──────── Input material

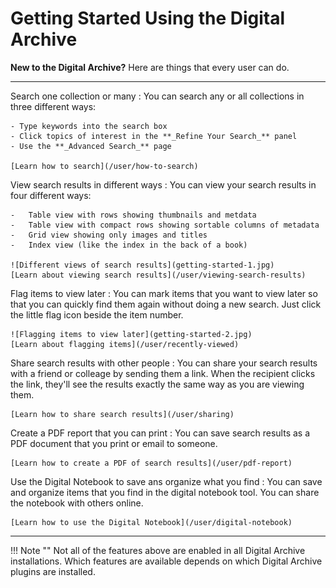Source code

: # Getting Started Using the Digital Archive

**New to the Digital Archive?** Here are things that every user can do.

---

Search one collection or many
:   You can search any or all collections in three different ways:

    - Type keywords into the search box
    - Click topics of interest in the **_Refine Your Search_** panel
    - Use the **_Advanced Search_** page

    [Learn how to search](/user/how-to-search)

View search results in different ways
:   You can view your search results in four different ways:

    -   Table view with rows showing thumbnails and metdata
    -   Table view with compact rows showing sortable columns of metadata
    -   Grid view showing only images and titles
    -   Index view (like the index in the back of a book)

    ![Different views of search results](getting-started-1.jpg)    
    [Learn about viewing search results](/user/viewing-search-results)


Flag items to view later
:   You can mark items that you want to view later so that you can
    quickly find them again without doing a new search. Just click the little flag icon beside the item number.

    ![Flagging items to view later](getting-started-2.jpg)    
    [Learn about flagging items](/user/recently-viewed)

Share search results with other people
:   You can share your search results with a friend or colleage by sending them a link.
    When the recipient clicks the link, they'll see the results exactly the same way as you
    are viewing them.

    [Learn how to share search results](/user/sharing)

Create a PDF report that you can print
:   You can save search results as a PDF document that you print or email to someone.

    [Learn how to create a PDF of search results](/user/pdf-report)

Use the Digital Notebook to save ans organize what you find
:   You can save and organize items that you find in the digital notebook tool. You can
    share the notebook with others online.

    [Learn how to use the Digital Notebook](/user/digital-notebook)

---    

!!! Note ""
    Not all of the features above are enabled in all Digital Archive installations.
    Which features are available depends on which Digital Archive plugins are installed.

────────────────

- _Exercise prompt_: Filter the entries and keep only the lines holding "viewing".

- _Result of this exercise_:
    [Learn about viewing search results](/user/viewing-search-results)
    are viewing them.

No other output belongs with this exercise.